Pull every line containing "about" out of the material below.
________________________________________
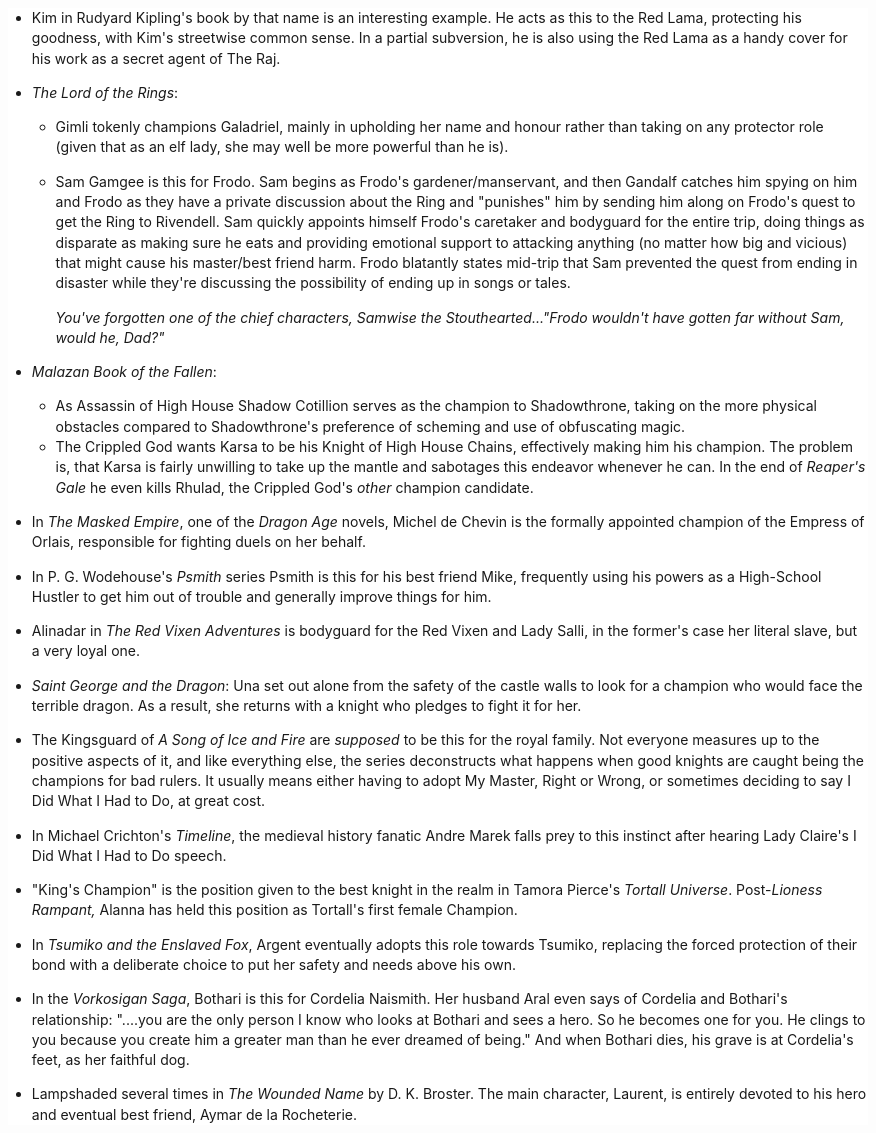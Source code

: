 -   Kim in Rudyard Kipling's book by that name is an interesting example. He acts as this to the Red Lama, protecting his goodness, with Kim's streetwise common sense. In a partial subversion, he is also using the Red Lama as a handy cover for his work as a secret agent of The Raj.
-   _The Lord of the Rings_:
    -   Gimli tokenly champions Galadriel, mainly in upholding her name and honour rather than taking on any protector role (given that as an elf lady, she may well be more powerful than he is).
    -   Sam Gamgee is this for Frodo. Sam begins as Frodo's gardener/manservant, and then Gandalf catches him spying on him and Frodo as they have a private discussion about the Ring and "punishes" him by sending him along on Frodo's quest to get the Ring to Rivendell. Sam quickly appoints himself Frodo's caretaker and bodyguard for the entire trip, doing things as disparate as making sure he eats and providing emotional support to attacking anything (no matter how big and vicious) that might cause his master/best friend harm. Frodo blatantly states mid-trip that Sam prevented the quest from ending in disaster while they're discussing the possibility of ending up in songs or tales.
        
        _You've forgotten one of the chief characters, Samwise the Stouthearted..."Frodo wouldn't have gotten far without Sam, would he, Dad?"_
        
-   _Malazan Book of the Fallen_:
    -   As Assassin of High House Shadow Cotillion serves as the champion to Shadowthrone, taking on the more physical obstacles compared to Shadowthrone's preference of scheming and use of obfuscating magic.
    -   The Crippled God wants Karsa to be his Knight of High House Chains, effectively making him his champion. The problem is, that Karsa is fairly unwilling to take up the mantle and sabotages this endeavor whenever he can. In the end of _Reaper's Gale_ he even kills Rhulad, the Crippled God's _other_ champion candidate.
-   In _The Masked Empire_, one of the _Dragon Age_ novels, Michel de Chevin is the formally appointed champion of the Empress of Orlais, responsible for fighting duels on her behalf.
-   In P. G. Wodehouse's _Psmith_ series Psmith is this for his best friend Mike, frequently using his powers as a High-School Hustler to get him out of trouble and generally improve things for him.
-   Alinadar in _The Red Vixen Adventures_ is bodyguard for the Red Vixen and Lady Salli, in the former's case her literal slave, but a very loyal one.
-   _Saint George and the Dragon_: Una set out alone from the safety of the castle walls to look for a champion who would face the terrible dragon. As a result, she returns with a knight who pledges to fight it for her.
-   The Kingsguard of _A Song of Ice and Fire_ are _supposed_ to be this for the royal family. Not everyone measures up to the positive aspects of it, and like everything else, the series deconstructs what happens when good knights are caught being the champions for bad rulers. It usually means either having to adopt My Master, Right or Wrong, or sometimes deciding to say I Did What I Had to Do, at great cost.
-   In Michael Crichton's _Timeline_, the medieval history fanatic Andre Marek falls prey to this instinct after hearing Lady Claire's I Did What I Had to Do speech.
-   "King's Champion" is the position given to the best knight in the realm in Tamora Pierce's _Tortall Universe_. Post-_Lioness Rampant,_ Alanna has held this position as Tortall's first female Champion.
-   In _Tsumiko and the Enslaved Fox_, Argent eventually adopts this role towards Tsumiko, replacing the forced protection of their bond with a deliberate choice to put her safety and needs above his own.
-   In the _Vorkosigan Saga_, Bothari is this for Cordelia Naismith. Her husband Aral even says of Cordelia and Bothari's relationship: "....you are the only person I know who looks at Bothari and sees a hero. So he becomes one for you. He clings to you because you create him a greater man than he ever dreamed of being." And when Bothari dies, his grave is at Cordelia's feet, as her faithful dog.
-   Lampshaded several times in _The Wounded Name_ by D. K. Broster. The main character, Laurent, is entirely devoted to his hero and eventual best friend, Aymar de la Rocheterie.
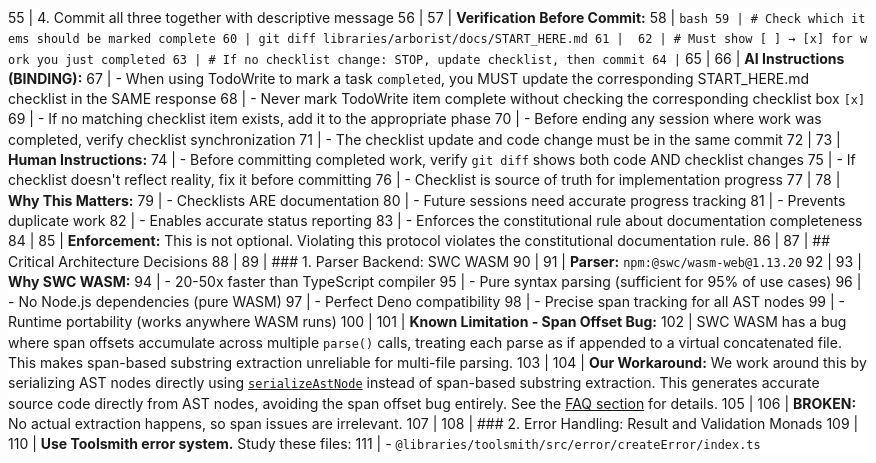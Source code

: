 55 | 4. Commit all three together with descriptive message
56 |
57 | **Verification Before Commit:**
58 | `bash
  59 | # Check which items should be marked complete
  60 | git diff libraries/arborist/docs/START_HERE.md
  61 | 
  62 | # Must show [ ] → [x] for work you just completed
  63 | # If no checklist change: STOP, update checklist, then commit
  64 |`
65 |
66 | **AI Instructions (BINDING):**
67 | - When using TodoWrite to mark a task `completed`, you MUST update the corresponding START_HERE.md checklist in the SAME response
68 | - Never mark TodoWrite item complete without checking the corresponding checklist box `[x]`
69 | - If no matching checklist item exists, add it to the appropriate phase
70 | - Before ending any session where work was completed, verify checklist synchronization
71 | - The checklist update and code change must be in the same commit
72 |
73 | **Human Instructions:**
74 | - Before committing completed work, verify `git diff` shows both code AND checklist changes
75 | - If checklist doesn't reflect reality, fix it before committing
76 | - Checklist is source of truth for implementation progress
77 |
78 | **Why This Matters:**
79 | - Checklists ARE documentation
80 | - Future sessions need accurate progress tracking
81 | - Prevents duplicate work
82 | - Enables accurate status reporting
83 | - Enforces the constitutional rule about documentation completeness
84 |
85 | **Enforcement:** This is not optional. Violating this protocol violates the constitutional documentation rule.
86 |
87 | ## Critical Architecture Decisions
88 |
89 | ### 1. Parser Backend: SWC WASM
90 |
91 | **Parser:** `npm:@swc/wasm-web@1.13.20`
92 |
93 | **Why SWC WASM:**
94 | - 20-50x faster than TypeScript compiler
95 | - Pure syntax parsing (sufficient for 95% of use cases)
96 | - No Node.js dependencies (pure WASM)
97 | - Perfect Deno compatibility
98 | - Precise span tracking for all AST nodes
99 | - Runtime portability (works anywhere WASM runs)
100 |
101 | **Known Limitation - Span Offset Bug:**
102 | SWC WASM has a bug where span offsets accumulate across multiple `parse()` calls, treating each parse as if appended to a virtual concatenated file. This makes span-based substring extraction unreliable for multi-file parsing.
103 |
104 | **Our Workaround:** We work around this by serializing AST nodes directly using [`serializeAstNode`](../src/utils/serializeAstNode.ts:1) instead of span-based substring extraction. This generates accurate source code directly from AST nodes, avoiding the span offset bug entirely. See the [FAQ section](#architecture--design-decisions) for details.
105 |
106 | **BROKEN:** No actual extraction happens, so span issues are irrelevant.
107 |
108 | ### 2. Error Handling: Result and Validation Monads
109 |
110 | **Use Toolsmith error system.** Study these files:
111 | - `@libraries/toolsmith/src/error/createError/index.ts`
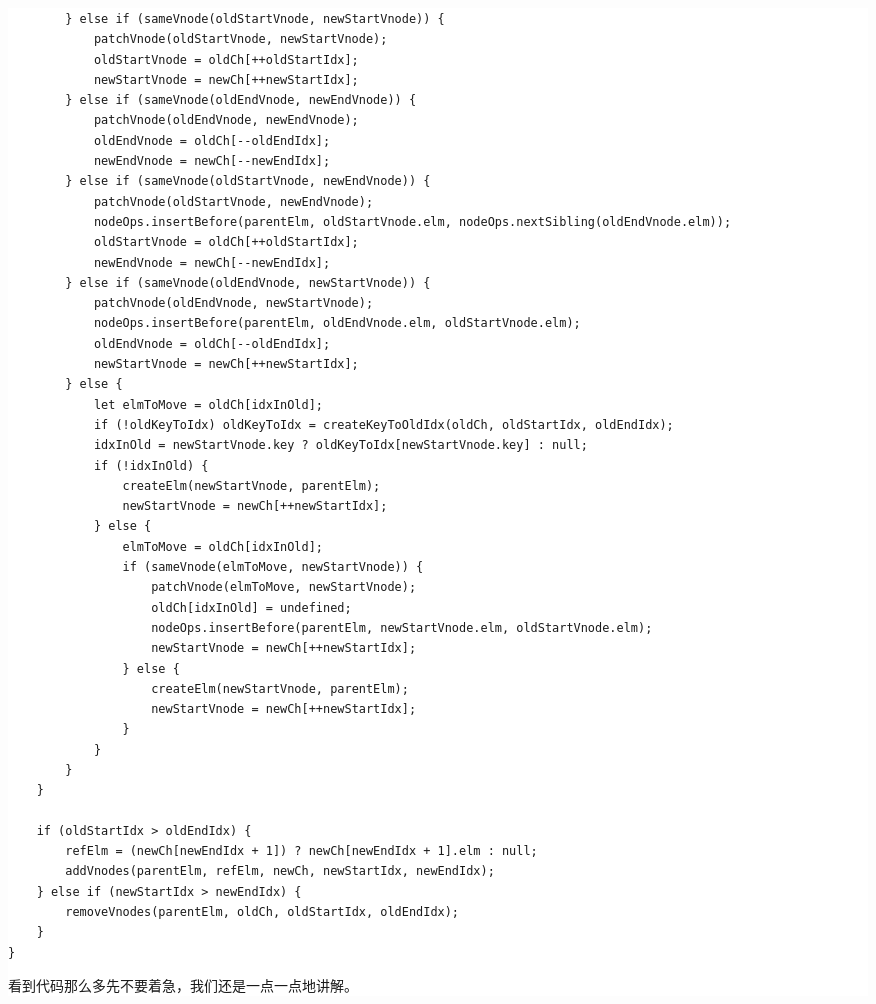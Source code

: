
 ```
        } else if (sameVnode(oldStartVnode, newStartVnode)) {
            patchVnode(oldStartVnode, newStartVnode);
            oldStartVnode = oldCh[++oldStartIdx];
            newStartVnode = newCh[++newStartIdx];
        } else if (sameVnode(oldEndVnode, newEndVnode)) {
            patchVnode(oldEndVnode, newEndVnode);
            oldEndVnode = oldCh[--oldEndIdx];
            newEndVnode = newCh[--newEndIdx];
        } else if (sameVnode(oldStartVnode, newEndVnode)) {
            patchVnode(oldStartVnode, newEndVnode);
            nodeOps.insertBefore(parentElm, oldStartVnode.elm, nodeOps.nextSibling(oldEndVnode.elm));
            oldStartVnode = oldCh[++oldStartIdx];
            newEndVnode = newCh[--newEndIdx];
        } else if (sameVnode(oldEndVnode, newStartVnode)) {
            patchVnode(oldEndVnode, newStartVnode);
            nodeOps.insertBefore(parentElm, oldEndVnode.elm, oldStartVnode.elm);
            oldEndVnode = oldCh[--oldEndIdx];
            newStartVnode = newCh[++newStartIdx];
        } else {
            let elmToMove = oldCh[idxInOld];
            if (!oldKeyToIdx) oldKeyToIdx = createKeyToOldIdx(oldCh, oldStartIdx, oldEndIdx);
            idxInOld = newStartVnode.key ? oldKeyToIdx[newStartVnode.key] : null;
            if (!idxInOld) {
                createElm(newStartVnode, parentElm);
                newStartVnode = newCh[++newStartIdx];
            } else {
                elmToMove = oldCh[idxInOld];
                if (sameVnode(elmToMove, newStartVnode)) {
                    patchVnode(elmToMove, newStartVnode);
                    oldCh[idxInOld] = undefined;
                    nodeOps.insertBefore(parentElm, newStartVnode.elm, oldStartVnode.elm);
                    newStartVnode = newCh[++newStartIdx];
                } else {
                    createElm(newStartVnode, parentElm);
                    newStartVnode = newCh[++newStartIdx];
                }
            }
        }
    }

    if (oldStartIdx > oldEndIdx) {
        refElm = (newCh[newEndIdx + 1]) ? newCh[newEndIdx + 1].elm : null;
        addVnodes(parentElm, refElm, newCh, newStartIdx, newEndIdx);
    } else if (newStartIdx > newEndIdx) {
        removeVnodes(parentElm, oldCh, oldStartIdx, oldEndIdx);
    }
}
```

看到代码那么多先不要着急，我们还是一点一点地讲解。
________________________________________
(Answer space):
    -   Sam Gamgee is this for Frodo. Sam begins as Frodo's gardener/manservant, and then Gandalf catches him spying on him and Frodo as they have a private discussion about the Ring and "punishes" him by sending him along on Frodo's quest to get the Ring to Rivendell. Sam quickly appoints himself Frodo's caretaker and bodyguard for the entire trip, doing things as disparate as making sure he eats and providing emotional support to attacking anything (no matter how big and vicious) that might cause his master/best friend harm. Frodo blatantly states mid-trip that Sam prevented the quest from ending in disaster while they're discussing the possibility of ending up in songs or tales.
83 | - Enforces the constitutional rule about documentation completeness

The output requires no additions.